13 Anonymous January 16, 2009 at 8:41 pm

It is wrong for the State of California to make emergency service providers the captive workers for insurance companies–in effect their slaves. This is an abrogation of liberty that the docs are rightfully enraged about.

But let us look at what brought it about. There is a hospital chain in California that is notorious for taking out of network emergency patients and charging absolutely outrageous prices. Owned/run by a doctor. If you practice in California you know who I am talking about.

It was well noted by our nations founding fathers as well as the philosophers of liberty upon which they based their statecraft, that the foundation of liberty is morality, and that only a moral, virtuous people with generosity of spirit and a sense of fairness and justice can remain free. That if they allow greed or other vices abuse the liberty, then they will lose it.

This is part of what is happening in medicine. Once upon a time, when we were a free self governing proffession, we arbitrated fee disputes among ourselves. Contrary to popular mythology, most medical society intervention in fee issues were to prohibit abusive or excessive fees.
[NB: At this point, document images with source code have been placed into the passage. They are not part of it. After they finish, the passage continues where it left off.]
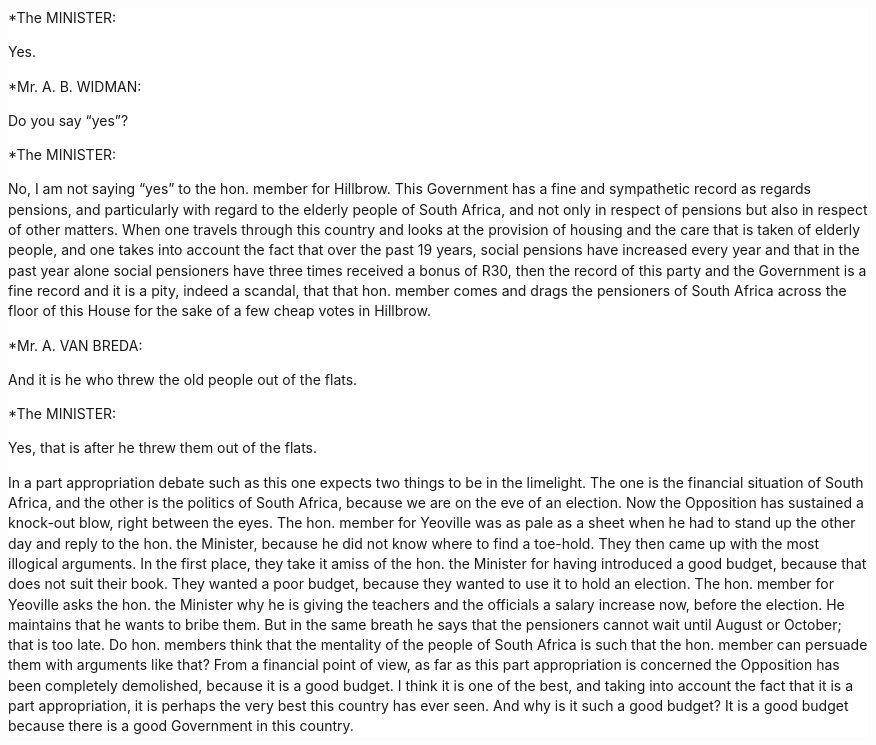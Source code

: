 </speech>

<speech by="#minister">

<from>*The <person refersTo="hansard_za">MINISTER</person>:</from>

<p>Yes.</p>

</speech>

<speech by="#widman">

<from>*Mr. <person refersTo="hansard_za">A. B. WIDMAN</person>:</from>

<p>Do you say &#x201C;yes&#x201D;?</p>

</speech>

<speech by="#minister">

<from>*The <person refersTo="hansard_za">MINISTER</person>:</from>

<p>No, I am not saying &#x201C;yes&#x201D; to the hon. member for Hillbrow. This Government has a fine and sympathetic record as regards pensions, and particularly with regard to the elderly people of South Africa, and not only in respect of pensions but also in respect of other matters. When one travels through this country and looks at the provision of housing and the care that is taken of elderly people, and one takes into account the fact that over the past 19 years, social pensions have increased every year and that in the past year alone social pensioners have three times received a bonus of R30, then the record of this party and the Government is a fine record and it is a pity, indeed a scandal, that that hon. member comes and drags the pensioners of South Africa across the floor of this House for the sake of a few cheap votes in Hillbrow.</p>

</speech>

<speech by="#van_breda">

<from>*Mr. <person refersTo="hansard_za">A. VAN BREDA</person>:</from>

<p>And it is he who threw the old people out of the flats.</p>

</speech>

<speech by="#minister">

<from><span class="col_1675-1676" refersTo="page_0850"/>*The <person refersTo="hansard_za">MINISTER</person>:</from>

<p>Yes, that is after he threw them out of the flats.</p>

<p>In a part appropriation debate such as this one expects two things to be in the limelight. The one is the financial situation of South Africa, and the other is the politics of South Africa, because we are on the eve of an election. Now the Opposition has sustained a knock-out blow, right between the eyes. The hon. member for Yeoville was as pale as a sheet when he had to stand up the other day and reply to the hon. the Minister, because he did not know where to find a toe-hold. They then came up with the most illogical arguments. In the first place, they take it amiss of the hon. the Minister for having introduced a good budget, because that does not suit their book. They wanted a poor budget, because they wanted to use it to hold an election. The hon. member for Yeoville asks the hon. the Minister why he is giving the teachers and the officials a salary increase now, before the election. He maintains that he wants to bribe them. But in the same breath he says that the pensioners cannot wait until August or October; that is too late. Do hon. members think that the mentality of the people of South Africa is such that the hon. member can persuade them with arguments like that? From a financial point of view, as far as this part appropriation is concerned the Opposition has been completely demolished, because it is a good budget. I think it is one of the best, and taking into account the fact that it is a part appropriation, it is perhaps the very best this country has ever seen. And why is it such a good budget? It is a good budget because there is a good Government in this country.</p>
The government stopped all such activity, so now greed where greed is found rides unbridled, ultimately resulting in the loss of liberty for all.

Emergency services by their very nature cannot be negotiated at the time of need. Abuse of that fact begs regulation.

What I would personally rather see is a sort of self-regulation: Not allow anyone to charge more than a certain percentage–say 125%–of the fee that they voluntarily accept from the private third party payor that is their largest payor. So if I sign a contract with BCBS and I accept 1000 from them, I can’t charge the “cash” patient more than 1250. It is a limit that I in effect accepted and set. For those who want to charge just whatever the hell number rolls into their head, they need to stay out of emergency services and still to treating patients who can effectively consent.

14 Marilyn Mann January 17, 2009 at 6:37 pm

The solution is for the state legislature to require the HMOs to pay ER docs a reasonable fee for the services they are providing.

15 Anonymous January 27, 2009 at 7:47 pm

Reasonable fee…

- to the doctor?
- to the patient?
- to the HMO?
- to the gov’t?

There’s the fable of the doctor who saves the life of a millionaire who is choking at a restaurant. The millionaire insists on paying the doctor for his service and asks him for a fee. The doctor replies, “I’ll take half of what you would have paid before I got here.”

16 Anonymous January 28, 2009 at 1:56 pm

Anon 7:47,

In real life the millionaire would gladly pay the hundred bucks for the dinner, but would be upset at the doctor’s five buck co-pay.